* **The problem**
Copy out each line below in which the string "tcpdump" appears.

* **Stored items**
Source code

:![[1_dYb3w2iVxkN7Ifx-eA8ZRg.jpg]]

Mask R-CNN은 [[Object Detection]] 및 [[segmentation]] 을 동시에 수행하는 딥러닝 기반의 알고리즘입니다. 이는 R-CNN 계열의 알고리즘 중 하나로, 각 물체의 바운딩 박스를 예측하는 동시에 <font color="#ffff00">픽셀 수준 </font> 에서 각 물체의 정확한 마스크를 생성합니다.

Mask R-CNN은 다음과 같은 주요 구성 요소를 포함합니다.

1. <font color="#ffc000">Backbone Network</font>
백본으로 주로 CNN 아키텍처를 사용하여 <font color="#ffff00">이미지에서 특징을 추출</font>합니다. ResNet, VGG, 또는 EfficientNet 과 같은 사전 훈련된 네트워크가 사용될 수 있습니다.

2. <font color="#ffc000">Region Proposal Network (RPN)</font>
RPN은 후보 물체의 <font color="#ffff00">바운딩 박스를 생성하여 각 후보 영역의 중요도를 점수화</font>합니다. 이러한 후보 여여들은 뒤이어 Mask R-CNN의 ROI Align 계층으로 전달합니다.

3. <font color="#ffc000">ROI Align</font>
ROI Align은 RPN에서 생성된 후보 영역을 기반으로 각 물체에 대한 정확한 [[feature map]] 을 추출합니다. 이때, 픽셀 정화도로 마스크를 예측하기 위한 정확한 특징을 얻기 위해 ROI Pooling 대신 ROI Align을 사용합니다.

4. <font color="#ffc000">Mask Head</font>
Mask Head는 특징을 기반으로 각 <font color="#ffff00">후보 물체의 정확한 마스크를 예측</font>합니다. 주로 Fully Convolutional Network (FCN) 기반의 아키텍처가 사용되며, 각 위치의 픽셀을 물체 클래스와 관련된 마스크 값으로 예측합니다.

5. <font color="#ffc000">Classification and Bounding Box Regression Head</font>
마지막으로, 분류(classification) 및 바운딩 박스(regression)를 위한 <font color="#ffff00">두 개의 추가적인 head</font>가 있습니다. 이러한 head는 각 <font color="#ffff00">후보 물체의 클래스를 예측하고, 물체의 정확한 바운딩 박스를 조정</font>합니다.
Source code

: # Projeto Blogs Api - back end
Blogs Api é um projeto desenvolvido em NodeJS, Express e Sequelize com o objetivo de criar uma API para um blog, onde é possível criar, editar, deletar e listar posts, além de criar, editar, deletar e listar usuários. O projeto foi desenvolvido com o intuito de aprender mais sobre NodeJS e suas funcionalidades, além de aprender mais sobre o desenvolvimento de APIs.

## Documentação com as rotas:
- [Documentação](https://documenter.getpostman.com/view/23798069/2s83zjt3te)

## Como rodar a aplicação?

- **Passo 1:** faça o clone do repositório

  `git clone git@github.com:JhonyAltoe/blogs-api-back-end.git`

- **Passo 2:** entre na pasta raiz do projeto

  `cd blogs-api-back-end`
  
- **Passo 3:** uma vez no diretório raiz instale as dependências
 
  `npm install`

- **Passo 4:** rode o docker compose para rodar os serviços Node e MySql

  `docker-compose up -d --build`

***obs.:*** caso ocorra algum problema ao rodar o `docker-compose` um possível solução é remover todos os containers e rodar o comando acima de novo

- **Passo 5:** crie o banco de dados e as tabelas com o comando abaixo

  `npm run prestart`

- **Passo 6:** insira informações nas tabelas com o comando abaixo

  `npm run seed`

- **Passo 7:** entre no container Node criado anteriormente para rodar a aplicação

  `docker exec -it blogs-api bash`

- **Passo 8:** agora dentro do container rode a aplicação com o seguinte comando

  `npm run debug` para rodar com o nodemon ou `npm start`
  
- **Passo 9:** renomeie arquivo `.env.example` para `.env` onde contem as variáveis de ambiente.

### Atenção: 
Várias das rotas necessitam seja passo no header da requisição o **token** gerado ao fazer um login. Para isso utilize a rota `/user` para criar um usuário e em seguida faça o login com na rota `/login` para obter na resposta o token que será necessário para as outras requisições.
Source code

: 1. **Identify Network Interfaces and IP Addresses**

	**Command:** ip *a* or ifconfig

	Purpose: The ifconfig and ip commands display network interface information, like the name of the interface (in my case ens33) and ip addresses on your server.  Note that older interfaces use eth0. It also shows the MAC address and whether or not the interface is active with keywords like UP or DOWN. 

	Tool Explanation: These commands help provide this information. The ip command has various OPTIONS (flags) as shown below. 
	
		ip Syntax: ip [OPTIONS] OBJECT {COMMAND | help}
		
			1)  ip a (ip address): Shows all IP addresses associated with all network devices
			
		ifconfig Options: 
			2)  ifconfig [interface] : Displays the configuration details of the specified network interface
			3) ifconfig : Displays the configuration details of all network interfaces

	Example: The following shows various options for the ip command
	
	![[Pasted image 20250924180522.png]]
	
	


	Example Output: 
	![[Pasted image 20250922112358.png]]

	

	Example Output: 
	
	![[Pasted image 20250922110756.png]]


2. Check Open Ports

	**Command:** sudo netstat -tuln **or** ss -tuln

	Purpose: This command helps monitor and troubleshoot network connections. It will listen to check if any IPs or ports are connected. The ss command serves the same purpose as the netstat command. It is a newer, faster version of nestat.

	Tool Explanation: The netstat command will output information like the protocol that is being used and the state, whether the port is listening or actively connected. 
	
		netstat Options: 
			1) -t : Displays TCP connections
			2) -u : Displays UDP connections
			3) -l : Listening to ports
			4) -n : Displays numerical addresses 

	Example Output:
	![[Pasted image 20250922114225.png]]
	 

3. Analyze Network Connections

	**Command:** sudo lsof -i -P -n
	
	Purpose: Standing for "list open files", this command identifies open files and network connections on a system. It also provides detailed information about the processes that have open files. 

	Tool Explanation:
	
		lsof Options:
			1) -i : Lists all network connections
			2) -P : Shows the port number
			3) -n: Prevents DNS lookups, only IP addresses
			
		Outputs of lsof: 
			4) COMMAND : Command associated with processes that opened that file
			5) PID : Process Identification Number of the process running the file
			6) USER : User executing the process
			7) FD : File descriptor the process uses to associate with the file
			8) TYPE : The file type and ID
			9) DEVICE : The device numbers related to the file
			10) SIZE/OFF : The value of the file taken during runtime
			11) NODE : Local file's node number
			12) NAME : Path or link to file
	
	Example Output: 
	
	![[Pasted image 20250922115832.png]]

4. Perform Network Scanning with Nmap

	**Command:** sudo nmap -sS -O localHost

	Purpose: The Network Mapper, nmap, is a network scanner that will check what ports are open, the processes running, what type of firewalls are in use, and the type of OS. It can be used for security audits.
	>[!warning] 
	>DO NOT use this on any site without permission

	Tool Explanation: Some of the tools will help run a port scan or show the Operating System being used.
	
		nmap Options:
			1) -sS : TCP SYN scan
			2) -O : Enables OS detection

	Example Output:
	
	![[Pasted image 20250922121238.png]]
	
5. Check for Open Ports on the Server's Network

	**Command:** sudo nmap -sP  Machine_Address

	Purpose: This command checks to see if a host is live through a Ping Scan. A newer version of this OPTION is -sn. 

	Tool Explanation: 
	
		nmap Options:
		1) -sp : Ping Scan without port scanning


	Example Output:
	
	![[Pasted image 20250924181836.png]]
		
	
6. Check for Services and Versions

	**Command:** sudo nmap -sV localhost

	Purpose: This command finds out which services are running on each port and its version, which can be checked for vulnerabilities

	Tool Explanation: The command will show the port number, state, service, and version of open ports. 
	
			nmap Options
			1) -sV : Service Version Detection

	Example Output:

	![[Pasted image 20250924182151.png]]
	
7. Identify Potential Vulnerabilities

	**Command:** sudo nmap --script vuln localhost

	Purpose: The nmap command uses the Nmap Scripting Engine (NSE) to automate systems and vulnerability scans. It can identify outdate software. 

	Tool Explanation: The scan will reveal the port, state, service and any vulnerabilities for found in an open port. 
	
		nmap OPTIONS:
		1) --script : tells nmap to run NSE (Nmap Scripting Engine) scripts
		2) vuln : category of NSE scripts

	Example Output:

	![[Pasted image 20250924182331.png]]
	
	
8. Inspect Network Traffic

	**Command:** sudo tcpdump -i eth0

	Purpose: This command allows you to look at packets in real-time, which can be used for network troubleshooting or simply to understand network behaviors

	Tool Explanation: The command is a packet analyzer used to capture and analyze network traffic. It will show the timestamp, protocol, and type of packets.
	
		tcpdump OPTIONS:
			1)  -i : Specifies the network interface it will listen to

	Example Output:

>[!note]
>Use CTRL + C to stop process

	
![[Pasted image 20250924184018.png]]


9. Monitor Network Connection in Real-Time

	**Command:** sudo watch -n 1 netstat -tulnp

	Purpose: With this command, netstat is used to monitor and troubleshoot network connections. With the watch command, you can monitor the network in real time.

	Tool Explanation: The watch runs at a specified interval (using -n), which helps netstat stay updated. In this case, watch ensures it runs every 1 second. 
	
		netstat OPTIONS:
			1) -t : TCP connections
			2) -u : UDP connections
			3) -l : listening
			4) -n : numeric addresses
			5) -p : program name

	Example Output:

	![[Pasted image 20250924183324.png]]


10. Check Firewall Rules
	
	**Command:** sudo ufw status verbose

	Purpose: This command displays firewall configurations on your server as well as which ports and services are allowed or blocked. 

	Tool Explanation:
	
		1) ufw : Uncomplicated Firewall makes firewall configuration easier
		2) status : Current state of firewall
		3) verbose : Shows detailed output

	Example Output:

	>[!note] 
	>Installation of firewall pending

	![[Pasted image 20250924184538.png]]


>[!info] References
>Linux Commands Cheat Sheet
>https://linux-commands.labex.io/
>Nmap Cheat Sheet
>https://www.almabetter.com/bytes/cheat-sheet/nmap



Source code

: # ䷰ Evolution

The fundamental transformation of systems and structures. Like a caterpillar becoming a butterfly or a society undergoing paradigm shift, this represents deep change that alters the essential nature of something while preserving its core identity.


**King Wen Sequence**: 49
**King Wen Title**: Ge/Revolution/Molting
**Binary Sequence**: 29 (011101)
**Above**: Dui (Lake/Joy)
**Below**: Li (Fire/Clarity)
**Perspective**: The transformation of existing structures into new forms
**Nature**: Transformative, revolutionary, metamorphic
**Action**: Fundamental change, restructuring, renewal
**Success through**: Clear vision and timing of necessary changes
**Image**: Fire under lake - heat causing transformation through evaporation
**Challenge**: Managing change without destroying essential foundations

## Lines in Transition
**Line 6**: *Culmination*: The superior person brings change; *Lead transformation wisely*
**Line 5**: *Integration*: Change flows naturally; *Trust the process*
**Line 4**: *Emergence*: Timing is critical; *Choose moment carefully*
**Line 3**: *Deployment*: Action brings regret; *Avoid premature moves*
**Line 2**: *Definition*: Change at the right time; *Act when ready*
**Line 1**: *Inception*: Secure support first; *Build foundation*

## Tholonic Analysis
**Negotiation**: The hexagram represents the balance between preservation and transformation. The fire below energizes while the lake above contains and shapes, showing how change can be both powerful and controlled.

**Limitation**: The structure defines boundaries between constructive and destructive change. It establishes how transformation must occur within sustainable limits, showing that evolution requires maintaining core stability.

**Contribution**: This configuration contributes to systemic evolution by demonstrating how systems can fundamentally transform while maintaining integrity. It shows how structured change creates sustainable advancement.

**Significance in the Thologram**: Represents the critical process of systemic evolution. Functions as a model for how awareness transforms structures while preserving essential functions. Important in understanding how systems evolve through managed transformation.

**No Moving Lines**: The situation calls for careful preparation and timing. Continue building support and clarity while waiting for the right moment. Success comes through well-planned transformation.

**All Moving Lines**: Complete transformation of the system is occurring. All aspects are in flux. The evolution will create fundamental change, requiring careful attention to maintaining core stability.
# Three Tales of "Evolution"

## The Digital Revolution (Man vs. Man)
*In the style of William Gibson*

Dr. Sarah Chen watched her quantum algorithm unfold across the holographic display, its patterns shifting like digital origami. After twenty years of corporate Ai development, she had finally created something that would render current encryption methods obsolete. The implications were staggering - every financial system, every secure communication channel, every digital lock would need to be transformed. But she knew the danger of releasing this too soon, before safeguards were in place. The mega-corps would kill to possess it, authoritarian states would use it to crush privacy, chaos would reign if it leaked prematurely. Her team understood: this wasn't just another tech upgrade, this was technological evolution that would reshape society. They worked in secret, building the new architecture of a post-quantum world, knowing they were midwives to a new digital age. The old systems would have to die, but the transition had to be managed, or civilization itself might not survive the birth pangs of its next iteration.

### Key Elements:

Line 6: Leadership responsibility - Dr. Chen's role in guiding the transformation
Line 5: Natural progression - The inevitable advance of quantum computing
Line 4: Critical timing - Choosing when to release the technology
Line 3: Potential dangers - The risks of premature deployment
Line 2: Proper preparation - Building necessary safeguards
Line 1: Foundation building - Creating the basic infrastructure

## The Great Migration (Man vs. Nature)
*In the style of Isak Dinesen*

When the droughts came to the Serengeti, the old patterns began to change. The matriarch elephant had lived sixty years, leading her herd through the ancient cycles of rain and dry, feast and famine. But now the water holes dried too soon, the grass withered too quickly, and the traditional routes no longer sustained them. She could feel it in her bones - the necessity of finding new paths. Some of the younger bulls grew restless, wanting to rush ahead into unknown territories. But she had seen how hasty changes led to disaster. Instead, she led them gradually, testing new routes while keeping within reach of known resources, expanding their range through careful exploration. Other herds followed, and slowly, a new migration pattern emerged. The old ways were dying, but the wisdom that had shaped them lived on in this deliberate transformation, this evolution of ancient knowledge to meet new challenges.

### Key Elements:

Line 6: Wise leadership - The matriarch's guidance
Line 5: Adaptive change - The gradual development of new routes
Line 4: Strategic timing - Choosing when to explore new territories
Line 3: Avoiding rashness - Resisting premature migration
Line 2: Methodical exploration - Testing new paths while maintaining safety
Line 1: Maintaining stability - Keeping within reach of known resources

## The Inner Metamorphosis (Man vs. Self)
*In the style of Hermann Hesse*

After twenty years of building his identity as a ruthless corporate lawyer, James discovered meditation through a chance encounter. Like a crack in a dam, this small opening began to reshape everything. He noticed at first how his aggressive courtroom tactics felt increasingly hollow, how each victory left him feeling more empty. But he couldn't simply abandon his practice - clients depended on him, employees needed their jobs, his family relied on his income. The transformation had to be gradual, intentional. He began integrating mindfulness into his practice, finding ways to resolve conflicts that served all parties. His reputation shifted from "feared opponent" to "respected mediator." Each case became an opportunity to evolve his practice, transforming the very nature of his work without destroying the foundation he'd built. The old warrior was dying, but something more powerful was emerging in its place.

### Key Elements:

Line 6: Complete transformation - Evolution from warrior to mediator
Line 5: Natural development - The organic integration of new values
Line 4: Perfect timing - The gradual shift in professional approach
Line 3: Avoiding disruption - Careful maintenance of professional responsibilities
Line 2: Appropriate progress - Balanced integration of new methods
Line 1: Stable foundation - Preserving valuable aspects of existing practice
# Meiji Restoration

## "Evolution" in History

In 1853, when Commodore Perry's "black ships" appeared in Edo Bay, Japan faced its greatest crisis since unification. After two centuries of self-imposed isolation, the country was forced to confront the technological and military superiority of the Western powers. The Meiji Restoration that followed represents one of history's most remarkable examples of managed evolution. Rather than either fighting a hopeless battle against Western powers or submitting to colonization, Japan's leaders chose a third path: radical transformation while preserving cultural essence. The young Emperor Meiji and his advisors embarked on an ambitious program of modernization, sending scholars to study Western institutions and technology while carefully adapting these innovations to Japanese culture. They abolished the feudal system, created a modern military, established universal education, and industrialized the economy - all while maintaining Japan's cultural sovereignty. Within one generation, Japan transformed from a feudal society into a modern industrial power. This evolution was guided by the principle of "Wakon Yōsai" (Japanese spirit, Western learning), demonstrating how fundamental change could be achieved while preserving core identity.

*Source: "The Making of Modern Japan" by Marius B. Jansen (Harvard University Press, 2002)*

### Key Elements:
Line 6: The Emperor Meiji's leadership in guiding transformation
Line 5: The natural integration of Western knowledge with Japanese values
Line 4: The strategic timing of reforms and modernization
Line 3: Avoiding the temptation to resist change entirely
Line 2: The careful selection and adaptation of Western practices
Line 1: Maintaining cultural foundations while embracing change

* **Answer section**
	**Command:** sudo tcpdump -i eth0
		tcpdump OPTIONS:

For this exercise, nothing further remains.